_Work to be completed_:
Everything from the line containing "Other tool, $n$ = 4 & 145ms, 251Mb" through the line containing "We can clearly" in the listing below should be copied exactly, and nothing more.

_Dataset records_:
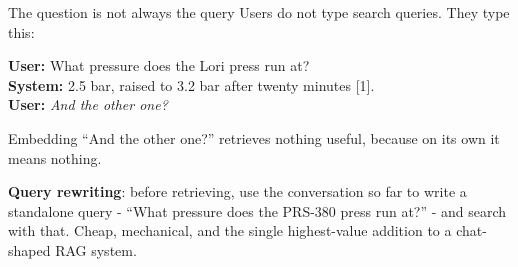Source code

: \documentclass[aspectratio=169]{beamer}
\newcommand{\keybox}[1]{%
  \begin{tcolorbox}[colback=armblue!8, colframe=armblue, boxrule=0.6pt, arc=2pt]
  #1
  \end{tcolorbox}}
\begin{document}
\begin{frame}{The question is not always the query}
  \vspace{0.3em}
  Users do not type search queries. They type this:

  \vspace{0.35em}
  \begin{center}
  \begin{tcolorbox}[colback=lightbg, colframe=gray, boxrule=0.5pt, arc=2pt, width=0.9\textwidth]
    \small
    \textbf{User:} What pressure does the Lori press run at?\\
    \textbf{System:} 2.5 bar, raised to 3.2 bar after twenty minutes [1].\\
    \textbf{User:} \textit{And the other one?}
  \end{tcolorbox}
  \end{center}

  \vspace{0.4em}
  Embedding ``And the other one?'' retrieves nothing useful, because on its own it means
  nothing.

  \vspace{0.4em}
  \keybox{\textbf{Query rewriting}: before retrieving, use the conversation so far to write
  a standalone query - ``What pressure does the PRS-380 press run at?'' - and search with
  that. Cheap, mechanical, and the single highest-value addition to a chat-shaped RAG
  system.}
\end{frame}
\end{document}
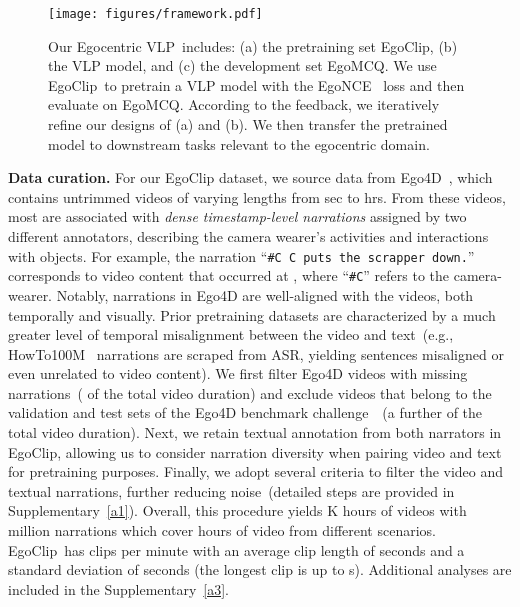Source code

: \documentclass{article}
\newcommand{\vlp}{Egocentric VLP}
\newcommand{\dataset}{EgoClip}
\newcommand{\model}{EgoNCE\xspace}
\newcommand{\eval}{EgoMCQ}
\begin{document}
\begin{figure}[!t]
	\centering
	\vspace{-1.5em}
	\texttt{[image: figures/framework.pdf]}
	\vspace{-1.em}
	\caption{
	Our \vlp~includes: (a) the pretraining set \dataset, (b) the VLP model, and (c) the development set \eval. We use \dataset~to pretrain a VLP model with the \model~ loss and then evaluate on \eval. According to the feedback, we iteratively refine our designs of (a) and (b). We then transfer the pretrained model to downstream tasks relevant to the egocentric domain.}
	\vspace{-1.5em}
	\label{framework}
\end{figure}

\textbf{Data curation.}
For our \dataset{} dataset, we source data from Ego4D~\cite{grauman2021ego4d}, which contains  untrimmed videos of varying lengths from  sec to  hrs. From these videos, most are associated with \textit{dense timestamp-level narrations} assigned by two different annotators, describing the camera wearer's activities and interactions with objects. For example, the narration ``{\texttt{\#C C puts the scrapper down.}}'' corresponds to video content that occurred at {}, where  ``\texttt{\#C}'' refers to the camera-wearer.
Notably, narrations in Ego4D are well-aligned with the videos, both temporally and visually.
Prior pretraining datasets are characterized by a much greater level of temporal misalignment between the video and text~(e.g., HowTo100M~\cite{miech2019howto100m} narrations are scraped from ASR, yielding sentences misaligned or even unrelated to video content).
We first filter Ego4D videos with missing narrations~( of the total video duration) and exclude videos that belong to the validation and test sets of the Ego4D benchmark challenge~\cite{grauman2021ego4d}~(a further  of the total video duration). Next, we retain textual annotation from both narrators in \dataset, allowing us to consider narration diversity when pairing video and text for pretraining purposes. Finally, we adopt several criteria to filter the video and textual narrations, further reducing noise~(detailed steps are provided in Supplementary~\ref{a1}). Overall, this procedure yields K hours of videos with  million narrations which cover  hours of video from  different scenarios. \dataset~has  clips per minute with an average clip length of  seconds and a standard deviation of  seconds (the longest clip is up to s). Additional analyses are included in the Supplementary~\ref{a3}.
\end{document}
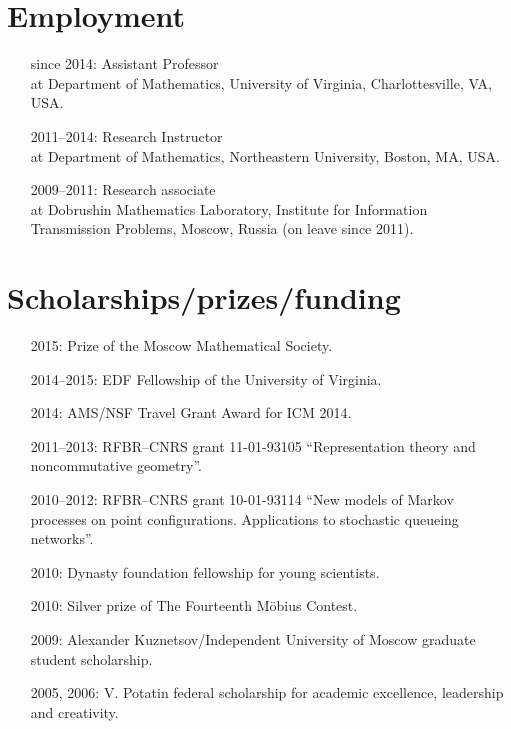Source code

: \documentclass[letterpaper,11pt]{article}
\begin{document}
\section*{Employment}

\begin{itemize}
\item[since 2014:]
Assistant Professor\\
at Department of Mathematics, 
University of Virginia, 
Charlottesville, VA, USA.

\item[2011--2014:]
Research Instructor\\ at
Department of Mathematics,
Northeastern University, Boston, MA, USA.

\item[2009--2011:]
Research associate\\
at
Dobrushin Mathematics Laboratory,
Institute for Information Transmission Problems, Moscow, Russia (on leave since 2011).
\end{itemize}

\section*{Scholarships/prizes/funding}
\begin{itemize}
	\item[2015:] Prize of the Moscow Mathematical Society.
	\item[2014--2015:] EDF Fellowship of the University of Virginia. 
	\item[2014:] AMS/NSF Travel Grant Award for ICM 2014.
	\item[2011--2013:] RFBR--CNRS grant 11-01-93105 ``Representation theory and noncommutative geometry''.
	\item[2010--2012:] RFBR--CNRS grant 10-01-93114 ``New models of Markov processes on point configurations. Applications to stochastic queueing networks''.
	\item[2010:] Dynasty foundation fellowship for young scientists.
	\item[2010:] Silver prize of The Fourteenth M\"obius Contest.
	\item[2009:] Alexander Kuznetsov/Independent University of Moscow graduate student scholarship.
	\item[2005, 2006:] V. Potatin federal scholarship for academic excellence, leadership and creativity.
\end{itemize}
\end{document}
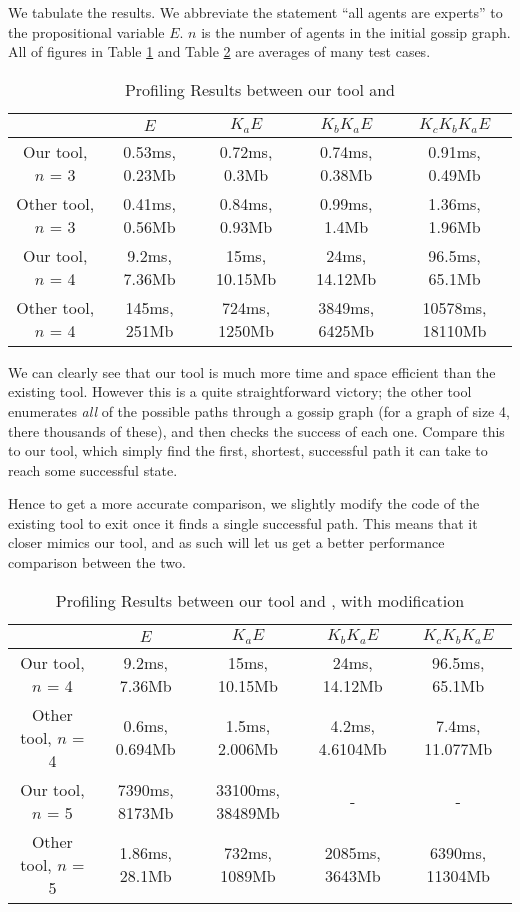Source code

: \documentclass[ %
                    author={Leo Poulson},
                supervisor={Dr. Steven Ramsay},
                    degree={BSc},
                     title={Epistemic Planning for the Dynamic Gossip problem},
                  subtitle={},
                      year={2019} ]{dissertation}
\begin{document}
We tabulate the results. We abbreviate the statement ``all agents are
experts'' to the propositional variable $E$. $n$ is the number of agents in the
initial gossip graph. All of figures in Table \ref{tab:Proflining1} and Table
\ref{tab:Proflining2} are averages of many test cases. 

\begin{table}[h]
  \centering
  \begin{tabular}{|c||c|c|c|c|}
    \hline
    & $E$ & $ K_a E$ & $K_b K_a E$ & $K_c K_b K_a E$ \\ \hline 
    Our tool, $n$ = 3 & 0.53ms, 0.23Mb & 0.72ms, 0.3Mb & 0.74ms, 0.38Mb & 0.91ms, 0.49Mb \\ \hline
    Other tool, $n$ = 3 & 0.41ms, 0.56Mb & 0.84ms, 0.93Mb & 0.99ms, 1.4Mb & 1.36ms, 1.96Mb \\ \hline \hline
    Our tool, $n$ = 4   & 9.2ms, 7.36Mb & 15ms, 10.15Mb & 24ms, 14.12Mb & 96.5ms, 65.1Mb \\ \hline
    Other tool, $n$ = 4 & 145ms, 251Mb & 724ms, 1250Mb & 3849ms, 6425Mb & 10578ms, 18110Mb \\ 
    \hline
  \end{tabular}
  \caption{Profiling Results between our tool and \cite{GithubGossip}}
  \label{tab:Proflining1}
\end{table}

We can clearly see that our tool is much more time and space efficient than the
existing tool. However this is a quite straightforward victory; the other tool
enumerates \emph{all} of the possible paths through a gossip graph (for a
graph of size 4, there thousands of these), and then checks the success of each
one. Compare this to our tool, which simply find the first, shortest, successful
path it can take to reach some successful state.

Hence to get a more accurate comparison, we slightly modify the code of the
existing tool to exit once it finds a single successful path. This means that it
closer mimics our tool, and as such will let us get a better performance
comparison between the two. 


\begin{table}[h]
  \centering
  \begin{tabular}{|c||c|c|c|c|}
    \hline
    & $E$ & $ K_a E$ & $K_b K_a E$ & $K_c K_b K_a E$ \\ \hline 
    Our tool, $n$ = 4 & 9.2ms, 7.36Mb & 15ms, 10.15Mb & 24ms, 14.12Mb & 96.5ms, 65.1Mb \\ \hline
    Other tool, $n$ = 4 & 0.6ms, 0.694Mb & 1.5ms, 2.006Mb & 4.2ms, 4.6104Mb & 7.4ms, 11.077Mb \\ \hline \hline
    Our tool, $n$ = 5 & 7390ms, 8173Mb & 33100ms, 38489Mb & - & - \\ \hline
    Other tool, $n$ = 5 & 1.86ms, 28.1Mb & 732ms, 1089Mb & 2085ms, 3643Mb & 6390ms, 11304Mb \\
    \hline
  \end{tabular}
  \caption{Profiling Results between our tool and \cite{GithubGossip}, with modification}
  \label{tab:Proflining2}
\end{table}
\end{document}
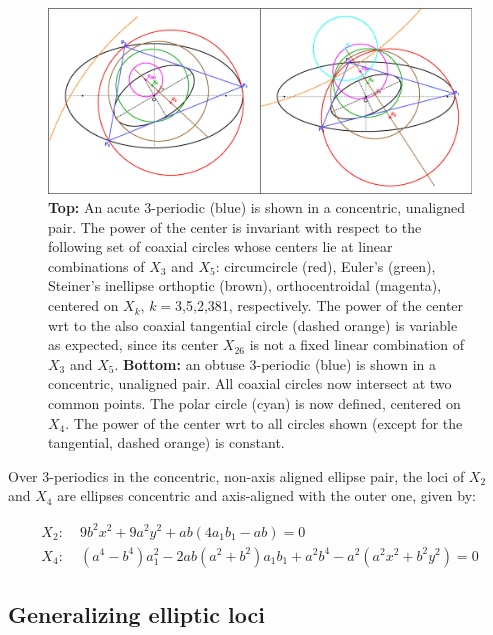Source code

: \begin{figure}
    \centering
    \includegraphics[width=\textwidth]{pics/0155_coaxal_power_both_sides.eps}
    \caption{\textbf{Top:} An acute 3-periodic (blue) is shown in a concentric, unaligned pair. The power of the center is invariant with respect to the following set of coaxial circles whose centers lie at linear combinations of $X_3$ and $X_5$: circumcircle (red), Euler's (green), Steiner's inellipse orthoptic (brown), orthocentroidal (magenta), centered on $X_k$, $k=$3,5,2,381, respectively. The power of the center wrt to the also coaxial tangential circle (dashed orange) is variable as expected, since its center $X_{26}$ is not a fixed linear combination of $X_3$ and $X_5$. \textbf{Bottom:} an obtuse 3-periodic (blue) is shown in a concentric, unaligned pair. All coaxial circles now intersect at two common points. The polar circle (cyan) is now defined, centered on $X_4$. The power of the center wrt to all circles shown (except for the tangential, dashed orange) is constant.}
    \label{fig:coaxal-power}
\end{figure}

\begin{proposition}
Over 3-periodics in the concentric, non-axis aligned ellipse pair, the loci of $X_2$ and $X_4$ are ellipses concentric and axis-aligned with the outer one, given by:

\begin{align*}
X_2:& \; 9b^2x^2 + 9a^2y^2 + ab(4a_1b_1 - ab)=0\\
X_4:&\; (a^4 - b^4)a_1^2 - 2ab(a^2 + b^2)a_1b_1 + a^2b^4 - a^2(a^2x^2 + b^2y^2)=0
\end{align*}
\end{proposition}

\subsection*{Generalizing elliptic loci}

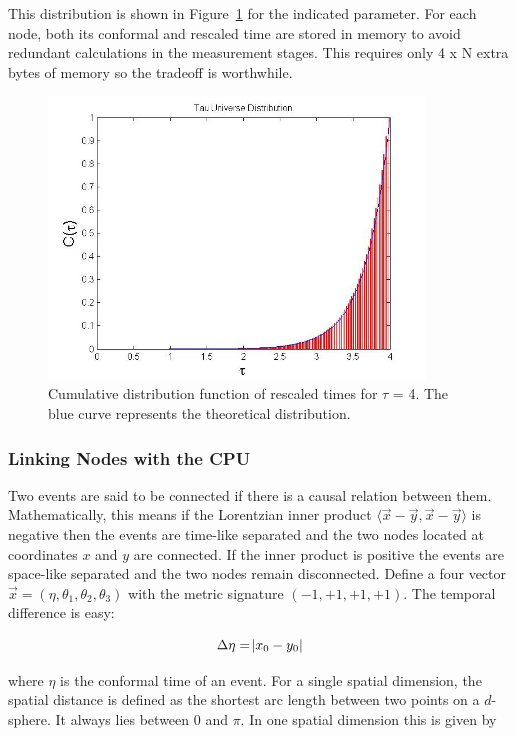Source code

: \documentclass[preprint,notitlepage,amsmath,amssymb,floatfix]{revtex4-1}
\begin{document}
\noindent This distribution is shown in Figure~\ref{fig:tau_cdf} for the indicated parameter.
For each node, both its conformal and rescaled time are stored in memory to avoid redundant calculations in the measurement stages.
This requires only 4 x N extra bytes of memory so the tradeoff is worthwhile.

\begin{figure}
\includegraphics[width=10cm]{figures/tau_dist.jpg}
\caption{Cumulative distribution function of rescaled times for $\tau$ = 4.  The blue curve represents the theoretical distribution.}
\label{fig:tau_cdf}
\centering
\end{figure}

\subsubsection{Linking Nodes with the CPU}
Two events are said to be connected if there is a causal relation between them.  
Mathematically, this means if the Lorentzian inner product $\langle \vec x - \vec y, \vec x - \vec y\rangle$ is negative then the events are time-like separated and the two nodes located at coordinates $x$ and $y$ are connected.  
If the inner product is positive the events are space-like separated and the two nodes remain disconnected.
Define a four vector $\vec x = \left(\eta, \theta_1, \theta_2, \theta_3\right)$ with the metric signature $\left(-1,+1,+1,+1\right)$.
The temporal difference is easy:

\begin{equation}
\Delta\eta = \abs{x_0 - y_0}
\end{equation}

\noindent where $\eta$ is the conformal time of an event.  
For a single spatial dimension, the spatial distance is defined as the shortest arc length between two points on a $d$-sphere.  
It always lies between 0 and $\pi$.
In one spatial dimension this is given by
\end{document}
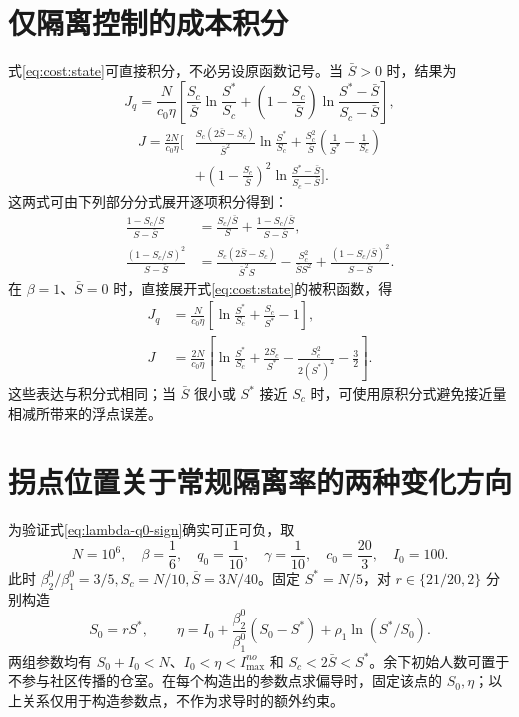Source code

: \documentclass[lang=cn,a4paper,newtx]{elegantpaper}
\numberwithin{equation}{section}
\theoremstyle{plain}
\begin{document}
\FloatBarrier



\FloatBarrier

\section{仅隔离控制的成本积分}
\label{app:cost}
式\eqref{eq:cost:state}可直接积分，不必另设原函数记号。当 $\bar S>0$ 时，结果为
\begin{equation}
J_q=\frac{N}{c_0\eta}\left[
\frac{S_c}{\bar S}\ln\frac{S^*}{S_c}
+\left(1-\frac{S_c}{\bar S}\right)\ln\frac{S^*-\bar S}{S_c-\bar S}\right],
\label{eq:cost:closed-linear}
\end{equation}
\begin{equation}
\begin{split}
J=\frac{2N}{c_0\eta}\bigg[&
\frac{S_c(2\bar S-S_c)}{\bar S^2}\ln\frac{S^*}{S_c}
+\frac{S_c^2}{\bar S}\left(\frac1{S^*}-\frac1{S_c}\right)\\
&+\left(1-\frac{S_c}{\bar S}\right)^2
\ln\frac{S^*-\bar S}{S_c-\bar S}\bigg].
\end{split}
\label{eq:cost:closed}
\end{equation}
这两式可由下列部分分式展开逐项积分得到：
\begin{align*}
\frac{1-S_c/S}{S-\bar S}
&=\frac{S_c/\bar S}{S}
 +\frac{1-S_c/\bar S}{S-\bar S},\\
\frac{(1-S_c/S)^2}{S-\bar S}
&=\frac{S_c(2\bar S-S_c)}{\bar S^2S}
-\frac{S_c^2}{\bar S S^2}
+\frac{(1-S_c/\bar S)^2}{S-\bar S}.
\end{align*}
在 $\beta=1$、$\bar S=0$ 时，直接展开式\eqref{eq:cost:state}的被积函数，得
\begin{align}
J_q&=\frac{N}{c_0\eta}\left[\ln\frac{S^*}{S_c}+\frac{S_c}{S^*}-1\right],\\
J&=\frac{2N}{c_0\eta}\left[\ln\frac{S^*}{S_c}+\frac{2S_c}{S^*}
-\frac{S_c^2}{2(S^*)^2}-\frac32\right].
\end{align}
这些表达与积分式相同；当 $\bar S$ 很小或 $S^*$ 接近 $S_c$ 时，可使用原积分式避免接近量相减所带来的浮点误差。

\section{拐点位置关于常规隔离率的两种变化方向}
\label{app:lambda}
为验证式\eqref{eq:lambda-q0-sign}确实可正可负，取
\[
N=10^6,\quad \beta=\frac16,\quad q_0=\frac1{10},\quad
\gamma=\frac1{10},\quad c_0=\frac{20}{3},\quad I_0=100.
\]
此时 $\beta_2^0/\beta_1^0=3/5,S_c=N/10,\bar S=3N/40$。固定 $S^*=N/5$，对 $r\in\{21/20,2\}$ 分别构造
\[
S_0=rS^*,\qquad
\eta=I_0+\frac{\beta_2^0}{\beta_1^0}(S_0-S^*)+\rho_1\ln(S^*/S_0).
\]
两组参数均有 $S_0+I_0<N$、$I_0<\eta<I_{\max}^{no}$ 和 $S_c<2\bar S<S^*$。余下初始人数可置于不参与社区传播的仓室。在每个构造出的参数点求偏导时，固定该点的 $S_0,\eta$；以上关系仅用于构造参数点，不作为求导时的额外约束。
\end{document}
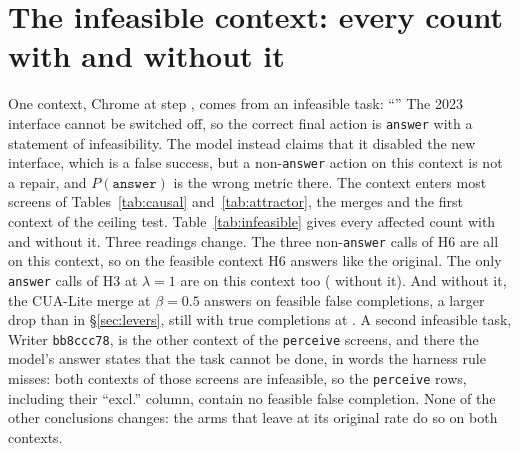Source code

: \section{The infeasible context: every count with and without it}
\label{app:infeasible}
One \fsp{} context, Chrome \texttt{\infTask} at step \infStep, comes from an infeasible task: ``\infTaskInstruction'' The 2023 interface cannot be switched off, so the correct final action is \texttt{answer} with a statement of infeasibility. The model instead claims that it disabled the new interface, which is a false success, but a non-\texttt{answer} action on this context is not a repair, and $P(\texttt{answer})$ is the wrong metric there. %
The context enters most screens of Tables~\ref{tab:causal} and~\ref{tab:attractor}, the merges and the first context of the ceiling test. Table~\ref{tab:infeasible} gives every affected count with and without it. Three readings change. The three non-\texttt{answer} calls of H6 are all on this context, so on the feasible \fsp{} context H6 answers \infFreeHsixExcl{} like the original. The only \texttt{answer} calls of H3 at $\lambda=1$ are on this context too (\infFreeHthreefullExcl{} without it). And without it, the CUA-Lite merge at $\beta=0.5$ answers on \infMergeCuaHalfExcl{} feasible false completions, a larger drop than in \S\ref{sec:levers}, still with true completions at \mergeCuaFsm. A second infeasible task, Writer \texttt{bb8ccc78}, is the other \fsp{} context of the \texttt{perceive} screens, and there the model's answer states that the task cannot be done, in words the harness rule misses: both \fsp{} contexts of those screens are infeasible, so the \texttt{perceive} rows, including their ``excl.'' column, contain no feasible false completion. %
None of the other conclusions changes: the arms that leave \fsp{} at its original rate do so on both contexts. %

\begin{table}[h]
\centering\scriptsize
\resizebox{\linewidth}{!}{}
\caption{\fsp{} \texttt{answer} counts with and without the infeasible context \texttt{\infTask}@\infStep, for every arm that includes it. $^{*}$Split implied exactly by the arm's cohort, because every \fsp{} output answered. Sources whose files carry no task identifiers are listed at the bottom.}
\label{tab:infeasible}
\end{table}
\FloatBarrier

_Response area_:
    Other tool, $n$ = 4 & 145ms, 251Mb & 724ms, 1250Mb & 3849ms, 6425Mb & 10578ms, 18110Mb \\ 
    \hline
  \end{tabular}
  \caption{Profiling Results between our tool and \cite{GithubGossip}}
  \label{tab:Proflining1}
\end{table}

We can clearly see that our tool is much more time and space efficient than the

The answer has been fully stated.